Go over the data and work out how many lines include the word "stable". Give that number only.

> [INPUT DATA]
'''

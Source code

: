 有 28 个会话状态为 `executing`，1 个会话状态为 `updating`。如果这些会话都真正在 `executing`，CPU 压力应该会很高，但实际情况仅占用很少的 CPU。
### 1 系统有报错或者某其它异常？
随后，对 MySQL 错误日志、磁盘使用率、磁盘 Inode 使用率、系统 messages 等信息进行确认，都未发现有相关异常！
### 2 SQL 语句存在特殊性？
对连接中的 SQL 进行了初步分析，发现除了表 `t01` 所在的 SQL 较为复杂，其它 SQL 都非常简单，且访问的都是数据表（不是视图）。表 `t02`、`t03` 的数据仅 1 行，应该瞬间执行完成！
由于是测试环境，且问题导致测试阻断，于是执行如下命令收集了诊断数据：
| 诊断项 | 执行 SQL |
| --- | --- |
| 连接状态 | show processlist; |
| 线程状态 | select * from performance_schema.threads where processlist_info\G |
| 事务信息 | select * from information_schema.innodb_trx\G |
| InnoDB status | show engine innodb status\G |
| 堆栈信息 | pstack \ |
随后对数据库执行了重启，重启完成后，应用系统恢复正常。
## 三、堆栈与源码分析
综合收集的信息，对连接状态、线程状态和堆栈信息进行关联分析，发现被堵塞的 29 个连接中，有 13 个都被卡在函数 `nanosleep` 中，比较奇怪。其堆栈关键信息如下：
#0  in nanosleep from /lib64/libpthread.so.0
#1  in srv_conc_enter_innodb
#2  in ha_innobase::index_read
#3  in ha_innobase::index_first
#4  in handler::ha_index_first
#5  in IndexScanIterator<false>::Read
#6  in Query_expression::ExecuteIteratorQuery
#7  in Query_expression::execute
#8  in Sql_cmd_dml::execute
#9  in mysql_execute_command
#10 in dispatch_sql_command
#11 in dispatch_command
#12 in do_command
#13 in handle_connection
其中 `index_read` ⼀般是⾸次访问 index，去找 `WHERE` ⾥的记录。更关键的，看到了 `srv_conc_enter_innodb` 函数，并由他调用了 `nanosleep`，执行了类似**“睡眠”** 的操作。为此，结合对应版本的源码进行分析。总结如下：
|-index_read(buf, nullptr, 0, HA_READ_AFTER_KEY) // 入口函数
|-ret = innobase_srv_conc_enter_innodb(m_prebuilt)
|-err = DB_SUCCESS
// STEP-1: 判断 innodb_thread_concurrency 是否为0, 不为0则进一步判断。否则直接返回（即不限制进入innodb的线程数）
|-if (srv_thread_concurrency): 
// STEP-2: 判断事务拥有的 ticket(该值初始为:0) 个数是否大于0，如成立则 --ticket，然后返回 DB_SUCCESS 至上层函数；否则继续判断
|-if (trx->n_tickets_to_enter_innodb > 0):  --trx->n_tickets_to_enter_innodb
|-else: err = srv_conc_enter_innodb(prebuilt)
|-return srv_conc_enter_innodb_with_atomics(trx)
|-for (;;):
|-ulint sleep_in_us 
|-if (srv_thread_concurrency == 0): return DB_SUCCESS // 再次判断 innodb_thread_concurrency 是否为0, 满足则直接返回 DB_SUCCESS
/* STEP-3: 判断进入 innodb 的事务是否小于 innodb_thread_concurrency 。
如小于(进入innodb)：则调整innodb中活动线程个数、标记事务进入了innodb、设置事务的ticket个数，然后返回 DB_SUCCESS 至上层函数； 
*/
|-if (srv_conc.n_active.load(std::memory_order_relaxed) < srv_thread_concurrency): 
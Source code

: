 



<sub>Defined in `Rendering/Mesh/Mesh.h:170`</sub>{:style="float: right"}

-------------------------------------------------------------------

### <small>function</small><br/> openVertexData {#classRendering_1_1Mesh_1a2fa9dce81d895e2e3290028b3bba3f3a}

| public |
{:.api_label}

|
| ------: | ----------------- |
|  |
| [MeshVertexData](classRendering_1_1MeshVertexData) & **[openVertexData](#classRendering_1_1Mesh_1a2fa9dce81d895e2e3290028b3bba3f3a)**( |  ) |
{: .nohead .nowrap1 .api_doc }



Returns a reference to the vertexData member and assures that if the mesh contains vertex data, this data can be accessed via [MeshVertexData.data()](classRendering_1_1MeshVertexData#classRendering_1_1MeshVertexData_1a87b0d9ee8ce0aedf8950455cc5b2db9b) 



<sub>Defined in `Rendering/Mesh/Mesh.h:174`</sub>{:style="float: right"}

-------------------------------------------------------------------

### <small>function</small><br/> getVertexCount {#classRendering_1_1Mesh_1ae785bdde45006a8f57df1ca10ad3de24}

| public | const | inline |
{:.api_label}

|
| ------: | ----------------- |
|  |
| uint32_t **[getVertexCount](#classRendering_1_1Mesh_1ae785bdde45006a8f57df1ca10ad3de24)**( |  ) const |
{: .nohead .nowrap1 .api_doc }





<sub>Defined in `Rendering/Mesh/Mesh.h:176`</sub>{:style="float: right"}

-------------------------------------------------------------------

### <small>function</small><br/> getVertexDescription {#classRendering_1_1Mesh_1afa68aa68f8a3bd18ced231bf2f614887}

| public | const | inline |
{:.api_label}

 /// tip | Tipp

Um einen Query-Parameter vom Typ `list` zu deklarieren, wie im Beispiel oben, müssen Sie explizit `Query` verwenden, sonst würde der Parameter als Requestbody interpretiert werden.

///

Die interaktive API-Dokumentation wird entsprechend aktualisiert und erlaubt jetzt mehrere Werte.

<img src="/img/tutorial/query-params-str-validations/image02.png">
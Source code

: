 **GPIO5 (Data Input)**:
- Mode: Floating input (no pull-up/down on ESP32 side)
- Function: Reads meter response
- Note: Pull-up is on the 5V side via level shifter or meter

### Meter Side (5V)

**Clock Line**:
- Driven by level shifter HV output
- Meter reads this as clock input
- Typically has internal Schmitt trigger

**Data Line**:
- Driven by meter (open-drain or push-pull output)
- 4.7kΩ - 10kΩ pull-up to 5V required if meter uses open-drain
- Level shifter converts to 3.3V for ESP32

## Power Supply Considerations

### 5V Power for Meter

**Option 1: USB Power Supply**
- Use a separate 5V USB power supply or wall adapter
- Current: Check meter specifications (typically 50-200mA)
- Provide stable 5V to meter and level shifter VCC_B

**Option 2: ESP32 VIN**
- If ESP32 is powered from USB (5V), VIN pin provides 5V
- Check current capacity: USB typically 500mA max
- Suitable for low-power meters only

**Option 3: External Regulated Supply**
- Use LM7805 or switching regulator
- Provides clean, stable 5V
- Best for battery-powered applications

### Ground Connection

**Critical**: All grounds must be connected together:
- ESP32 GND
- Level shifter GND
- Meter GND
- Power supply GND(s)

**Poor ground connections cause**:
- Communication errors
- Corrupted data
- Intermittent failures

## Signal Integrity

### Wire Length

'''

> [ANSWER SECTION]
2